WHAT TO DO — All of the data must be written out verbatim, with pictures excluded.

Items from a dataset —
# # # # # # #
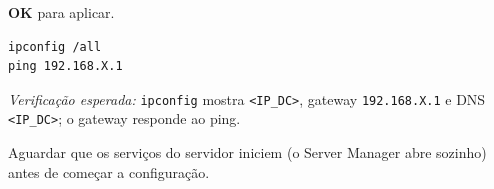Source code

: \textbf{OK} para aplicar.

\begin{lstlisting}[style=psstyle]
ipconfig /all
ping 192.168.X.1
\end{lstlisting}

\emph{Verificação esperada:} \texttt{ipconfig} mostra \texttt{\textless{}IP\_DC\textgreater{}}, gateway \texttt{192.168.X.1} e DNS \texttt{\textless{}IP\_DC\textgreater{}}; o gateway responde ao ping.


Aguardar que os serviços do servidor iniciem (o Server Manager abre sozinho) antes de começar a configuração.

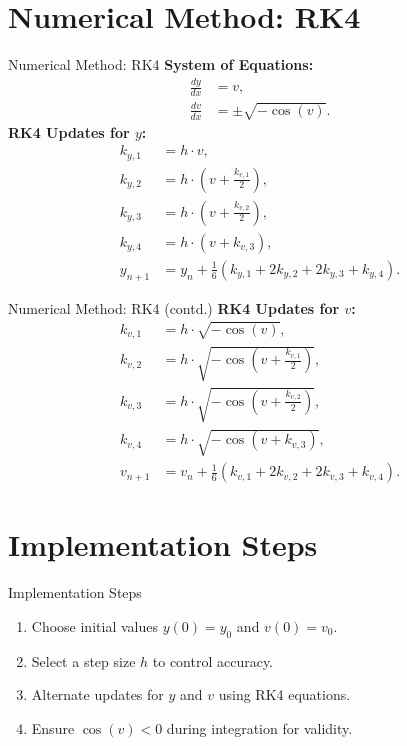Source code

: \documentclass{beamer}
\begin{document}
\section{Numerical Method: RK4}
\begin{frame}{Numerical Method: RK4}
    \textbf{System of Equations:}
    \begin{align*}
        \frac{dy}{dx} &= v, \\
        \frac{dv}{dx} &= \pm \sqrt{-\cos(v)}.
    \end{align*}
    \vspace{0.5cm}
    \textbf{RK4 Updates for $y$:}
    \begin{align*}
        k_{y,1} &= h \cdot v, \\
        k_{y,2} &= h \cdot \left(v + \frac{k_{v,1}}{2}\right), \\
        k_{y,3} &= h \cdot \left(v + \frac{k_{v,2}}{2}\right), \\
        k_{y,4} &= h \cdot \left(v + k_{v,3}\right), \\
        y_{n+1} &= y_n + \frac{1}{6}\left(k_{y,1} + 2k_{y,2} + 2k_{y,3} + k_{y,4}\right).
    \end{align*}
\end{frame}

\begin{frame}{Numerical Method: RK4 (contd.)}
    \textbf{RK4 Updates for $v$:}
    \begin{align*}
        k_{v,1} &= h \cdot \sqrt{-\cos(v)}, \\
        k_{v,2} &= h \cdot \sqrt{-\cos\left(v + \frac{k_{v,1}}{2}\right)}, \\
        k_{v,3} &= h \cdot \sqrt{-\cos\left(v + \frac{k_{v,2}}{2}\right)}, \\
        k_{v,4} &= h \cdot \sqrt{-\cos\left(v + k_{v,3}\right)}, \\
        v_{n+1} &= v_n + \frac{1}{6}\left(k_{v,1} + 2k_{v,2} + 2k_{v,3} + k_{v,4}\right).
    \end{align*}
\end{frame}

\section{Implementation Steps}
\begin{frame}{Implementation Steps}
    \begin{enumerate}
        \item Choose initial values $y(0) = y_0$ and $v(0) = v_0$.
        \item Select a step size $h$ to control accuracy.
        \item Alternate updates for $y$ and $v$ using RK4 equations.
        \item Ensure $\cos(v) < 0$ during integration for validity.
    \end{enumerate}
\end{frame}
\end{document}

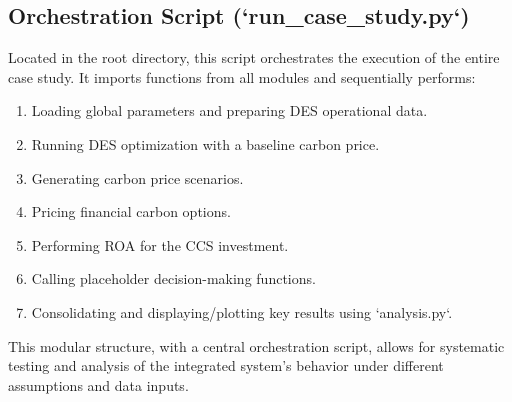 \subsection{Orchestration Script (`run_case_study.py`)}
Located in the root directory, this script orchestrates the execution of the entire case study. It imports functions from all modules and sequentially performs:
\begin{enumerate}
    \item Loading global parameters and preparing DES operational data.
    \item Running DES optimization with a baseline carbon price.
    \item Generating carbon price scenarios.
    \item Pricing financial carbon options.
    \item Performing ROA for the CCS investment.
    \item Calling placeholder decision-making functions.
    \item Consolidating and displaying/plotting key results using `analysis.py`.
\end{enumerate}
This modular structure, with a central orchestration script, allows for systematic testing and analysis of the integrated system's behavior under different assumptions and data inputs.


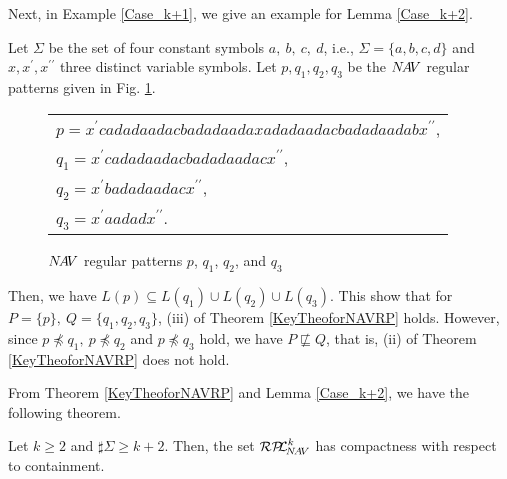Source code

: Next, in Example \ref{Case_k+1}, we give an example for Lemma \ref{Case_k+2}.
\begin{ex}\label{Case_k+1}%
Let $\Sigma$ be the set of four constant symbols $a,~b,~c,~d$, i.e., $\Sigma= \{a, b, c, d \}$ and $x,x^{\prime},x^{\prime\prime}$ three distinct variable symbols.
Let $p,q_{1},q_{2},q_{3}$ be the $N\!A\!V$ regular patterns given in Fig. \ref{Fig:CounterExampleforNAVR}. 
\begin{figure}[tb]
  \begin{tabular}{l}
$p  = x^{\prime}cadadaadacbadadaadaxadadaadacbadadaadabx^{\prime\prime}$,\\
$q_{1} = x^{\prime}cadadaadacbadadaadacx^{\prime\prime}$,\\
$q_{2} = x^{\prime}badadaadacx^{\prime\prime}$,\\
$q_{3} = x^{\prime}aadadx^{\prime\prime}$.
  \end{tabular}
\caption{$N\!A\!V$ regular patterns $p$, $q_{1}$, $q_{2}$, and $q_{3}$}\label{Fig:CounterExampleforNAVR}
\end{figure}
\noindent
Then, we have  $L(p) \subseteq L(q_{1}) \cup L(q_{2}) \cup L(q_{3})$.
This show that for $P=\{p\},~Q=\{q_{1},q_{2},q_{3}\}$, (iii) of Theorem \ref{KeyTheoforNAVRP} holds.
However, since $p \not \preceq q_{1},~p \not \preceq q_{2}$ and $p \not \preceq q_{3}$ hold,
we have $P \not \sqsubseteq Q$, that is, (ii) of Theorem \ref{KeyTheoforNAVRP} does not hold.
\end{ex}

From Theorem \ref{KeyTheoforNAVRP} and Lemma \ref{Case_k+2}, 
we have the following theorem.

\begin{thm}\label{MainTheforNAVRP}
Let $k\ge 2$ and $\sharp\Sigma \ge k+2$.
Then, the set $\mathcal{RP\!\!L}^{k}_{\!N\!A\!V}$ has compactness with respect to containment.
\end{thm}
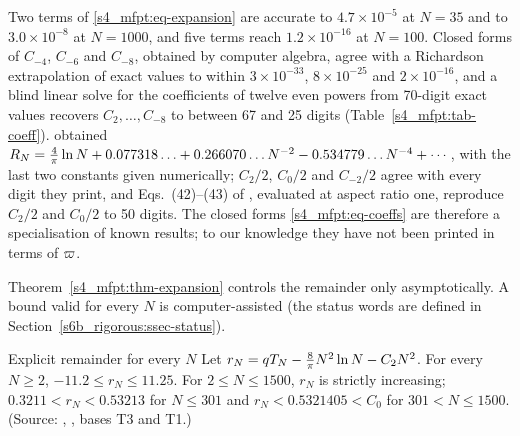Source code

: Two terms of \eqref{s4_mfpt:eq-expansion} are accurate to $4.7\times10^{-5}$ at $N=35$ and to $3.0\times10^{-8}$ at
$N=1000$, and five terms reach $1.2\times10^{-16}$ at $N=100$. Closed forms of $C_{-4}$, $C_{-6}$ and $C_{-8}$, obtained by
computer algebra, agree with a Richardson extrapolation of exact values to within $3\times10^{-33}$, $8\times10^{-25}$ and
$2\times10^{-16}$, and a blind linear solve for the coefficients of twelve even powers from 70-digit exact values
recovers $C_{2},\dots,C_{-8}$ to between 67 and 25 digits (Table~\ref{s4_mfpt:tab-coeff}).
\citet{EssamWu2009} obtained $\Reff_N=\frac4\pi\ln N+0.077318\ldots+0.266070\ldots N^{-2}-0.534779\ldots N^{-4}+\cdots$, with
the last two constants given numerically; $C_{2}/2$, $C_{0}/2$ and $C_{-2}/2$ agree with every digit they print, and
Eqs.~(42)--(43) of \citet{IzmailianHuang2010}, evaluated at aspect ratio one, reproduce $C_{2}/2$ and $C_{0}/2$ to 50
digits. The closed forms \eqref{s4_mfpt:eq-coeffs} are therefore a specialisation of known results; to our knowledge
they have not been printed in terms of $\lemn$.

Theorem~\ref{s4_mfpt:thm-expansion} controls the remainder only asymptotically. A bound valid for every $N$ is
computer-assisted (the status words are defined in Section~\ref{s6b_rigorous:ssec-status}).

\begin{catheorem}{Explicit remainder for every $N$}\label{s4_mfpt:thm-remainder}
Let $r_N=q\TN-\frac8\pi N^{2}\ln N-C_{2}N^{2}$. For every $N\ge2$, $-11.2\le r_N\le11.25$. For
$2\le N\le1500$, $r_N$ is strictly increasing;
$0.3211<r_N<0.53213$ for $N\le301$ and $r_N<0.5321405<C_{0}$ for
$301<N\le1500$.
\textup{(Source: , , bases T3 and T1.)}
\end{catheorem}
# # # # # # #
TASK SOLUTION —
Source code

: \textbf{OK} para aplicar.

\begin{lstlisting}[style=psstyle]
ipconfig /all
ping 192.168.X.1
\end{lstlisting}

\emph{Verificação esperada:} \texttt{ipconfig} mostra \texttt{\textless{}IP\_DC\textgreater{}}, gateway \texttt{192.168.X.1} e DNS \texttt{\textless{}IP\_DC\textgreater{}}; o gateway responde ao ping.


Aguardar que os serviços do servidor iniciem (o Server Manager abre sozinho) antes de começar a configuração.

Source code

: \documentclass{beamer}
\begin{document}
\section{Numerical Method: RK4}
\begin{frame}{Numerical Method: RK4}
    \textbf{System of Equations:}
    \begin{align*}
        \frac{dy}{dx} &= v, \\
        \frac{dv}{dx} &= \pm \sqrt{-\cos(v)}.
    \end{align*}
    \vspace{0.5cm}
    \textbf{RK4 Updates for $y$:}
    \begin{align*}
        k_{y,1} &= h \cdot v, \\
        k_{y,2} &= h \cdot \left(v + \frac{k_{v,1}}{2}\right), \\
        k_{y,3} &= h \cdot \left(v + \frac{k_{v,2}}{2}\right), \\
        k_{y,4} &= h \cdot \left(v + k_{v,3}\right), \\
        y_{n+1} &= y_n + \frac{1}{6}\left(k_{y,1} + 2k_{y,2} + 2k_{y,3} + k_{y,4}\right).
    \end{align*}
\end{frame}

\begin{frame}{Numerical Method: RK4 (contd.)}
    \textbf{RK4 Updates for $v$:}
    \begin{align*}
        k_{v,1} &= h \cdot \sqrt{-\cos(v)}, \\
        k_{v,2} &= h \cdot \sqrt{-\cos\left(v + \frac{k_{v,1}}{2}\right)}, \\
        k_{v,3} &= h \cdot \sqrt{-\cos\left(v + \frac{k_{v,2}}{2}\right)}, \\
        k_{v,4} &= h \cdot \sqrt{-\cos\left(v + k_{v,3}\right)}, \\
        v_{n+1} &= v_n + \frac{1}{6}\left(k_{v,1} + 2k_{v,2} + 2k_{v,3} + k_{v,4}\right).
    \end{align*}
\end{frame}

\section{Implementation Steps}
\begin{frame}{Implementation Steps}
    \begin{enumerate}
        \item Choose initial values $y(0) = y_0$ and $v(0) = v_0$.
        \item Select a step size $h$ to control accuracy.
        \item Alternate updates for $y$ and $v$ using RK4 equations.
        \item Ensure $\cos(v) < 0$ during integration for validity.
    \end{enumerate}
\end{frame}
\end{document}

 \subsection{Orchestration Script (`run_case_study.py`)}
Located in the root directory, this script orchestrates the execution of the entire case study. It imports functions from all modules and sequentially performs:
\begin{enumerate}
    \item Loading global parameters and preparing DES operational data.
    \item Running DES optimization with a baseline carbon price.
    \item Generating carbon price scenarios.
    \item Pricing financial carbon options.
    \item Performing ROA for the CCS investment.
    \item Calling placeholder decision-making functions.
    \item Consolidating and displaying/plotting key results using `analysis.py`.
\end{enumerate}
This modular structure, with a central orchestration script, allows for systematic testing and analysis of the integrated system's behavior under different assumptions and data inputs.


Source code

: Next, in Example \ref{Case_k+1}, we give an example for Lemma \ref{Case_k+2}.
\begin{ex}\label{Case_k+1}%
Let $\Sigma$ be the set of four constant symbols $a,~b,~c,~d$, i.e., $\Sigma= \{a, b, c, d \}$ and $x,x^{\prime},x^{\prime\prime}$ three distinct variable symbols.
Let $p,q_{1},q_{2},q_{3}$ be the $N\!A\!V$ regular patterns given in Fig. \ref{Fig:CounterExampleforNAVR}. 
\begin{figure}[tb]
  \begin{tabular}{l}
$p  = x^{\prime}cadadaadacbadadaadaxadadaadacbadadaadabx^{\prime\prime}$,\\
$q_{1} = x^{\prime}cadadaadacbadadaadacx^{\prime\prime}$,\\
$q_{2} = x^{\prime}badadaadacx^{\prime\prime}$,\\
$q_{3} = x^{\prime}aadadx^{\prime\prime}$.
  \end{tabular}
\caption{$N\!A\!V$ regular patterns $p$, $q_{1}$, $q_{2}$, and $q_{3}$}\label{Fig:CounterExampleforNAVR}
\end{figure}
\noindent
Then, we have  $L(p) \subseteq L(q_{1}) \cup L(q_{2}) \cup L(q_{3})$.
This show that for $P=\{p\},~Q=\{q_{1},q_{2},q_{3}\}$, (iii) of Theorem \ref{KeyTheoforNAVRP} holds.
However, since $p \not \preceq q_{1},~p \not \preceq q_{2}$ and $p \not \preceq q_{3}$ hold,
we have $P \not \sqsubseteq Q$, that is, (ii) of Theorem \ref{KeyTheoforNAVRP} does not hold.
\end{ex}

From Theorem \ref{KeyTheoforNAVRP} and Lemma \ref{Case_k+2}, 
we have the following theorem.

\begin{thm}\label{MainTheforNAVRP}
Let $k\ge 2$ and $\sharp\Sigma \ge k+2$.
Then, the set $\mathcal{RP\!\!L}^{k}_{\!N\!A\!V}$ has compactness with respect to containment.
\end{thm}
Source code

: Two terms of \eqref{s4_mfpt:eq-expansion} are accurate to $4.7\times10^{-5}$ at $N=35$ and to $3.0\times10^{-8}$ at
$N=1000$, and five terms reach $1.2\times10^{-16}$ at $N=100$. Closed forms of $C_{-4}$, $C_{-6}$ and $C_{-8}$, obtained by
computer algebra, agree with a Richardson extrapolation of exact values to within $3\times10^{-33}$, $8\times10^{-25}$ and
$2\times10^{-16}$, and a blind linear solve for the coefficients of twelve even powers from 70-digit exact values
recovers $C_{2},\dots,C_{-8}$ to between 67 and 25 digits (Table~\ref{s4_mfpt:tab-coeff}).
\citet{EssamWu2009} obtained $\Reff_N=\frac4\pi\ln N+0.077318\ldots+0.266070\ldots N^{-2}-0.534779\ldots N^{-4}+\cdots$, with
the last two constants given numerically; $C_{2}/2$, $C_{0}/2$ and $C_{-2}/2$ agree with every digit they print, and
Eqs.~(42)--(43) of \citet{IzmailianHuang2010}, evaluated at aspect ratio one, reproduce $C_{2}/2$ and $C_{0}/2$ to 50
digits. The closed forms \eqref{s4_mfpt:eq-coeffs} are therefore a specialisation of known results; to our knowledge
they have not been printed in terms of $\lemn$.

Theorem~\ref{s4_mfpt:thm-expansion} controls the remainder only asymptotically. A bound valid for every $N$ is
computer-assisted (the status words are defined in Section~\ref{s6b_rigorous:ssec-status}).

\begin{catheorem}{Explicit remainder for every $N$}\label{s4_mfpt:thm-remainder}
Let $r_N=q\TN-\frac8\pi N^{2}\ln N-C_{2}N^{2}$. For every $N\ge2$, $-11.2\le r_N\le11.25$. For
$2\le N\le1500$, $r_N$ is strictly increasing;
$0.3211<r_N<0.53213$ for $N\le301$ and $r_N<0.5321405<C_{0}$ for
$301<N\le1500$.
\textup{(Source: , , bases T3 and T1.)}
\end{catheorem}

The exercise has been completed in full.